De un Estado despótico en el mismo caso
Lo que acabo de decir es aún más indispensable en el Estado despótico. Un señor que en todos los instantes puede ser despojado de sus tierras y de sus esclavos, no se siente inclinado a su conservación.
Pedro I deseando imitar lo que se hacía en Alemania, y cobrar los tributos en dinero, hizo una ordenanza muy sabia que aun está vigente en Rusia. El noble cobra de los campesinos y el zar le cobra a él. Si el número de siervos disminuye, el señor sigue pagando lo mismo; si aumenta, no por eso paga más; está pues interesado en no hostigar; en no agobiar, en no vejar a sus siervos.

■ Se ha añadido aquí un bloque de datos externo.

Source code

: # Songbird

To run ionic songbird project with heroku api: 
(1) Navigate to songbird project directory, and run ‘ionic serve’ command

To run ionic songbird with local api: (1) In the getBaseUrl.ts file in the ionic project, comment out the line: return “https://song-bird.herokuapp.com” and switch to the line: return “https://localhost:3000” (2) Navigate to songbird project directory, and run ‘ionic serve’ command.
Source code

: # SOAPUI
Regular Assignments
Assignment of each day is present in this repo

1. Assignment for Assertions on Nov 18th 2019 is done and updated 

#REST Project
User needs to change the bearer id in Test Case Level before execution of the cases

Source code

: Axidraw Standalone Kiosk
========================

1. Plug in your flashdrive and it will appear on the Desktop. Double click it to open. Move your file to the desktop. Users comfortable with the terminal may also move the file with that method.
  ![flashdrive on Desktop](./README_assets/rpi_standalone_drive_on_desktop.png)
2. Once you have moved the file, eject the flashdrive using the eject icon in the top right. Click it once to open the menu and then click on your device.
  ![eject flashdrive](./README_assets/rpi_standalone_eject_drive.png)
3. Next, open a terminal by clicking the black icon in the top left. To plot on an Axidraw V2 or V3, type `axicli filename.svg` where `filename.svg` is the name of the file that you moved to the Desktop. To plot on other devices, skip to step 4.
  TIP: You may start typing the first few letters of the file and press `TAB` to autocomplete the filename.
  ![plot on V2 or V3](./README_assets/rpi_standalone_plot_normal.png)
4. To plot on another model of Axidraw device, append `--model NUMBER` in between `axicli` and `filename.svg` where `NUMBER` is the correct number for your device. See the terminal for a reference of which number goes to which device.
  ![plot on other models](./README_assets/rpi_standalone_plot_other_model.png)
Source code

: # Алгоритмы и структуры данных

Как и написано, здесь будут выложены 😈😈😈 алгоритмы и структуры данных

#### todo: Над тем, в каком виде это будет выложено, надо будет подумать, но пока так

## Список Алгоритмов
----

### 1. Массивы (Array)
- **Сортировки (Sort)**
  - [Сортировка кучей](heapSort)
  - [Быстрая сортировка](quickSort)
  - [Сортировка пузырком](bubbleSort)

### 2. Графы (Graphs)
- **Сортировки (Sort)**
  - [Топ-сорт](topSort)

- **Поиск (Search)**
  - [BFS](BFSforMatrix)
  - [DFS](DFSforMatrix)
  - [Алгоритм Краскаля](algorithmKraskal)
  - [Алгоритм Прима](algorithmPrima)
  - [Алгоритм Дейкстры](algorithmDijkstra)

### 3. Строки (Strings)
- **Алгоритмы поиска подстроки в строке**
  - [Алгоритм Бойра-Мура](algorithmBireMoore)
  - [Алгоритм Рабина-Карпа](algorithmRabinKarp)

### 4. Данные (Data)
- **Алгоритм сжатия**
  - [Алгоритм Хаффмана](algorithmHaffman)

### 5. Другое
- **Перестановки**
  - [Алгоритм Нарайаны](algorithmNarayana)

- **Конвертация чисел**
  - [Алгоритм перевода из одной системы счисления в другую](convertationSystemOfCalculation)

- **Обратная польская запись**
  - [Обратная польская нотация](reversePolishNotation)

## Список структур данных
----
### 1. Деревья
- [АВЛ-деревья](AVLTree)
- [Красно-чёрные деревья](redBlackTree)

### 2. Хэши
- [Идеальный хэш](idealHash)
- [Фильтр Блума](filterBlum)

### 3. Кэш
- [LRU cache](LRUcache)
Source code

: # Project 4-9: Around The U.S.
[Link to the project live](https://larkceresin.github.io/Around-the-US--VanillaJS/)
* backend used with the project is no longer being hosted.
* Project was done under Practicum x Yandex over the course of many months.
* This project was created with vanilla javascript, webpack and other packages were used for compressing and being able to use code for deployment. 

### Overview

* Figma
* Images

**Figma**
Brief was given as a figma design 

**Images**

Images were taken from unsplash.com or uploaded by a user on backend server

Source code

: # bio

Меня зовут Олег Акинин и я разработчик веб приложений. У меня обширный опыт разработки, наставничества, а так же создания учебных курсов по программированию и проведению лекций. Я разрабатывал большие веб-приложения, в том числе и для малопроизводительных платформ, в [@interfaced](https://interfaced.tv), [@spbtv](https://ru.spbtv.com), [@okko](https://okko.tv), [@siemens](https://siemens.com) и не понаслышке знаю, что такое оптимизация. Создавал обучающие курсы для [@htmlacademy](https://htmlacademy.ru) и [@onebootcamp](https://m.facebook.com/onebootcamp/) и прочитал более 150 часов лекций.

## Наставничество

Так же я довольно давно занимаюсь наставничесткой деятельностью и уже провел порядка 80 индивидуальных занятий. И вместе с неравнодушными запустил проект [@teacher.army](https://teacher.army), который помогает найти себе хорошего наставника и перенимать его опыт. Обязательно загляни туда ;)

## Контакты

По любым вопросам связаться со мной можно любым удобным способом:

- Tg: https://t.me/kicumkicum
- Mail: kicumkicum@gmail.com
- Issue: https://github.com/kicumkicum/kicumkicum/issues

De los tributos en los países donde no existe la servidumbre de la plebe
Cuando en un Estado todos los particulares son ciudadanos, poseyendo cada cual su hacienda como el príncipe su imperio, pueden ponerse impuestos, a las personas, a las tierras, o a las mercancías; o a dos de estas cosas, o a las tres juntas.
En el impuesto a las personas, la proporción injusta sería la exactamente proporcionada a los bienes. En Atenas se había dividido a los ciudadanos en cuatro clases (1). Los que sacaban de sus bienes quinientas medidas de productos secos o liquidos, pagaban un talento; los que sacaban trescientas medidas pagaban medio talento; los que sacaban doscientas medidas pagaban diez minas o la sexta parte de un talento; los de cuarta clase, mercenarios que nada poseían, no pagaban nada.

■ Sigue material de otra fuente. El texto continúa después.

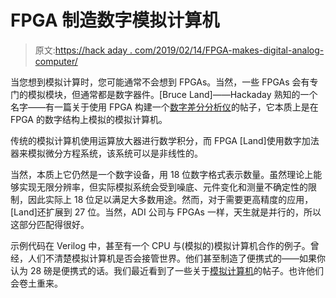 # FPGA 制造数字模拟计算机

> 原文:[https://hack aday . com/2019/02/14/FPGA-makes-digital-analog-computer/](https://hackaday.com/2019/02/14/fpga-makes-digital-analog-computer/)

当您想到模拟计算时，您可能通常不会想到 FPGAs。当然，一些 FPGAs 会有专门的模拟模块，但通常都是数字器件。[Bruce Land]——Hackaday 熟知的一个名字——有一篇关于使用 FPGA 构建一个[数字差分分析仪](https://people.ece.cornell.edu/land/courses/ece5760/DDA/index.htm)的帖子，它本质上是在 FPGA 的数字结构上模拟的模拟计算机。

传统的模拟计算机使用运算放大器进行数学积分，而 FPGA [Land]使用数字加法器来模拟微分方程系统，该系统可以是非线性的。

当然，本质上它仍然是一个数字设备，用 18 位数字格式表示数量。虽然理论上能够实现无限分辨率，但实际模拟系统会受到噪底、元件变化和测量不确定性的限制，因此实际上 18 位足以满足大多数用途。然而，对于需要更高精度的应用，[Land]还扩展到 27 位。当然，ADI 公司与 FPGAs 一样，天生就是并行的，所以这部分匹配得很好。

示例代码在 Verilog 中，甚至有一个 CPU 与(模拟的)模拟计算机合作的例子。曾经，人们不清楚模拟计算机是否会接管世界。他们甚至制造了便携式的——如果你认为 28 磅是便携式的话。我们最近看到了一些关于[模拟计算机](https://hackaday.com/2019/01/29/continuous-computing-the-analog-way/)的帖子。也许他们会卷土重来。
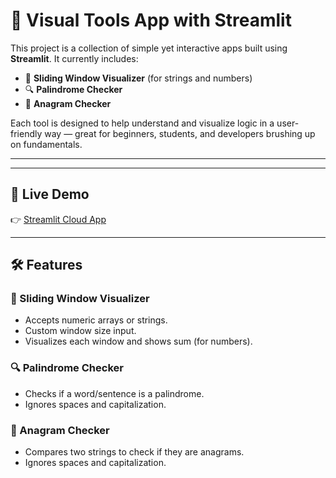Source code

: # 🧠 Visual Tools App with Streamlit

This project is a collection of simple yet interactive apps built using **Streamlit**. It currently includes:

- 🔢 **Sliding Window Visualizer** (for strings and numbers)
- 🔍 **Palindrome Checker**
- 🔄 **Anagram Checker**

Each tool is designed to help understand and visualize logic in a user-friendly way — great for beginners, students, and developers brushing up on fundamentals.

---



---

## 🚀 Live Demo

👉 [Streamlit Cloud App](https://ultimate-visualizer-y4kvaqybhkwwsqydvsvy2t.streamlit.app/)

---

## 🛠 Features

### 🔢 Sliding Window Visualizer
- Accepts numeric arrays or strings.
- Custom window size input.
- Visualizes each window and shows sum (for numbers).

### 🔍 Palindrome Checker
- Checks if a word/sentence is a palindrome.
- Ignores spaces and capitalization.

### 🔄 Anagram Checker
- Compares two strings to check if they are anagrams.
- Ignores spaces and capitalization.




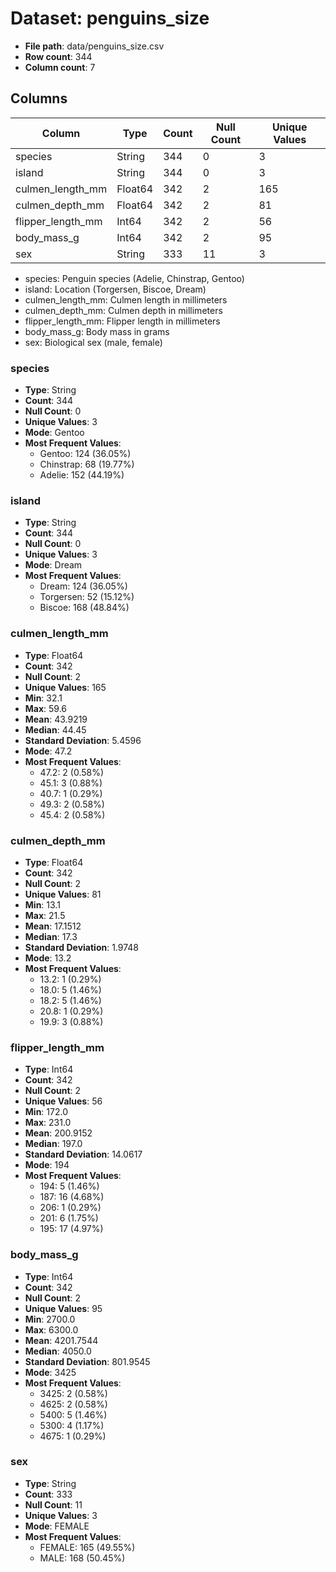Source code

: # Dataset: penguins_size

- **File path**: data/penguins_size.csv
- **Row count**: 344
- **Column count**: 7

## Columns

| Column | Type | Count | Null Count | Unique Values |
| ------ | ---- | ----- | ---------- | ------------- |
| species | String | 344 | 0 | 3 |
| island | String | 344 | 0 | 3 |
| culmen_length_mm | Float64 | 342 | 2 | 165 |
| culmen_depth_mm | Float64 | 342 | 2 | 81 |
| flipper_length_mm | Int64 | 342 | 2 | 56 |
| body_mass_g | Int64 | 342 | 2 | 95 |
| sex | String | 333 | 11 | 3 |

* species: Penguin species (Adelie, Chinstrap, Gentoo)
* island: Location (Torgersen, Biscoe, Dream)
* culmen_length_mm: Culmen length in millimeters
* culmen_depth_mm: Culmen depth in millimeters
* flipper_length_mm: Flipper length in millimeters
* body_mass_g: Body mass in grams
* sex: Biological sex (male, female)

### species

- **Type**: String
- **Count**: 344
- **Null Count**: 0
- **Unique Values**: 3
- **Mode**: Gentoo
- **Most Frequent Values**:
  - Gentoo: 124 (36.05%)
  - Chinstrap: 68 (19.77%)
  - Adelie: 152 (44.19%)

### island

- **Type**: String
- **Count**: 344
- **Null Count**: 0
- **Unique Values**: 3
- **Mode**: Dream
- **Most Frequent Values**:
  - Dream: 124 (36.05%)
  - Torgersen: 52 (15.12%)
  - Biscoe: 168 (48.84%)

### culmen_length_mm

- **Type**: Float64
- **Count**: 342
- **Null Count**: 2
- **Unique Values**: 165
- **Min**: 32.1
- **Max**: 59.6
- **Mean**: 43.9219
- **Median**: 44.45
- **Standard Deviation**: 5.4596
- **Mode**: 47.2
- **Most Frequent Values**:
  - 47.2: 2 (0.58%)
  - 45.1: 3 (0.88%)
  - 40.7: 1 (0.29%)
  - 49.3: 2 (0.58%)
  - 45.4: 2 (0.58%)

### culmen_depth_mm

- **Type**: Float64
- **Count**: 342
- **Null Count**: 2
- **Unique Values**: 81
- **Min**: 13.1
- **Max**: 21.5
- **Mean**: 17.1512
- **Median**: 17.3
- **Standard Deviation**: 1.9748
- **Mode**: 13.2
- **Most Frequent Values**:
  - 13.2: 1 (0.29%)
  - 18.0: 5 (1.46%)
  - 18.2: 5 (1.46%)
  - 20.8: 1 (0.29%)
  - 19.9: 3 (0.88%)

### flipper_length_mm

- **Type**: Int64
- **Count**: 342
- **Null Count**: 2
- **Unique Values**: 56
- **Min**: 172.0
- **Max**: 231.0
- **Mean**: 200.9152
- **Median**: 197.0
- **Standard Deviation**: 14.0617
- **Mode**: 194
- **Most Frequent Values**:
  - 194: 5 (1.46%)
  - 187: 16 (4.68%)
  - 206: 1 (0.29%)
  - 201: 6 (1.75%)
  - 195: 17 (4.97%)

### body_mass_g

- **Type**: Int64
- **Count**: 342
- **Null Count**: 2
- **Unique Values**: 95
- **Min**: 2700.0
- **Max**: 6300.0
- **Mean**: 4201.7544
- **Median**: 4050.0
- **Standard Deviation**: 801.9545
- **Mode**: 3425
- **Most Frequent Values**:
  - 3425: 2 (0.58%)
  - 4625: 2 (0.58%)
  - 5400: 5 (1.46%)
  - 5300: 4 (1.17%)
  - 4675: 1 (0.29%)

### sex

- **Type**: String
- **Count**: 333
- **Null Count**: 11
- **Unique Values**: 3
- **Mode**: FEMALE
- **Most Frequent Values**:
  - FEMALE: 165 (49.55%)
  - MALE: 168 (50.45%)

La tasa era justa, sin ser proporcional; si no seguía la proporción de los bienes, estaba en proporción con las necesidades. Se juzgó que cada uno tenía la misma necesidad física y que lo necesario en tal concepto no debía ser tasado; que después de lo necesario viene lo útil, y esto sí debe tasarse, pero menos que lo superfluo; y que tasando con exceso lo superfluo se impedía precisamente lo superfluo.

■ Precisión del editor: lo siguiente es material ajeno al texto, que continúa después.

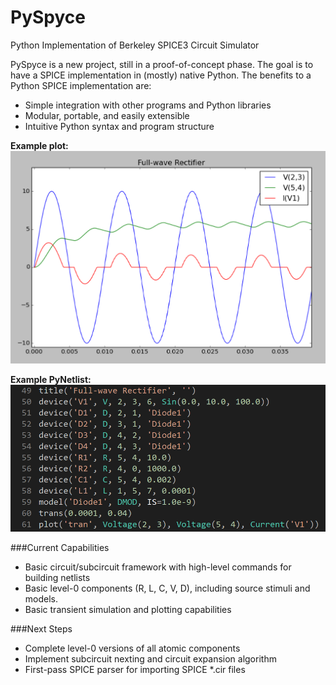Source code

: PySpyce
=======
Python Implementation of Berkeley SPICE3 Circuit Simulator

PySpyce is a new project, still in a proof-of-concept phase. The goal is to have a SPICE implementation in (mostly) native Python.
The benefits to a Python SPICE implementation are:
* Simple integration with other programs and Python libraries
* Modular, portable, and easily extensible
* Intuitive Python syntax and program structure

**Example plot:**
![Plot](/images/fig1.png)

**Example PyNetlist:**
![Netlist](/images/netlist1.png)

###Current Capabilities
* Basic circuit/subcircuit framework with high-level commands for building netlists
* Basic level-0 components (R, L, C, V, D), including source stimuli and models.
* Basic transient simulation and plotting capabilities

###Next Steps
* Complete level-0 versions of all atomic components
* Implement subcircuit nexting and circuit expansion algorithm
* First-pass SPICE parser for importing SPICE *.cir files
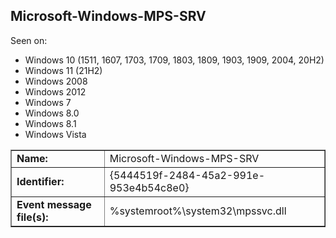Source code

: ## Microsoft-Windows-MPS-SRV

Seen on:
* Windows 10 (1511, 1607, 1703, 1709, 1803, 1809, 1903, 1909, 2004, 20H2)
* Windows 11 (21H2)
* Windows 2008
* Windows 2012
* Windows 7
* Windows 8.0
* Windows 8.1
* Windows Vista

<table border="1" class="docutils">
  <tbody>
    <tr>
      <td><b>Name:</b></td>
      <td>Microsoft-Windows-MPS-SRV</td>
    </tr>
    <tr>
      <td><b>Identifier:</b></td>
      <td>{5444519f-2484-45a2-991e-953e4b54c8e0}</td>
    </tr>
    <tr>
      <td><b>Event message file(s):</b></td>
      <td>%systemroot%\system32\mpssvc.dll</td>
    </tr>
  </tbody>
</table>

&nbsp;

En la tasa de las tierras, se hacían registros por diversidades; mas no era fácil conocer y apreciar las diferencias y aun era más difícil no tropezar con gentes interesadas en desconocerlas. Hay pues ahí dos clases de injusticia: la injusticia del hombre y la injusticia de la cosa. Pero si, en general, la tasa no es excesiva; si se le deja al pueblo, de sobra, lo que le es realmente necesario, las injusticias particulares significan poco. Y si, al contrario, no se le deja al pueblo lo que en rigor le hace falta para poder vivir, la menor desproporción ocasionará muy graves consecuencias.
Si algunos ciudadanos pagan menos de lo justo, el mal no es grande: su beneficio redundará en favor del público; si otros pagan demasiado, su perjuicio alcanzará a todos. Si el Estado proporciona su renta a la de los individuos, el desahogo de los particulares hará subir la renta del Estado. Todo depende del momento. ¿Empezará el Estado por empobrecer a los súbditos para enriquecerse, o esperará que los súbditos estén en situación de enriquecerlo? ¿Optará por lo primero o por lo último? ¿Comenzará por ser rico o acabará por serlo?
Los derechos impuestos a las mercaderías son los que el pueblo siente menos, porque no se le piden de una manera formal. Es un tributo indirecto, y puede hacerse de modo que el pueblo ignore que lo paga.
Para eso no es conveniente que sea el vendedor de cada mercancía quien pague el derecho impuesto a cada uno. El vendedor sabe muy bien que no paga por sí: y el comprador, que en definitiva es el que paga, confunde el recargo con el precio de la mercancía. Algunos autores han escrito que Nerón suprimió el derecho de veinticinco por ciento que antes se pagaba sobre los esclavos que se vendían (2); le hubiera sido lo mismo ordenar que este impuesto lo pagara el vendedor en lugar del comprador; con este arreglo, hubiera mantenido aquel impuesto aparentando abolirlo.
Hay dos reinos en Europa que han puesto contribuciones muy fuertes sobre las bebidas; en el uno, el expendedor paga este impuesto él solo; en el otro, lo pagan todos los consumidores indistintamente. En el primero, nadie siente el rigor de tal tributo; en el segundo se le cree oneroso. En aquél, ve el ciudadano que tiene la libertad de no pagarlo; en éste, no siente más que la necesidad que le obliga.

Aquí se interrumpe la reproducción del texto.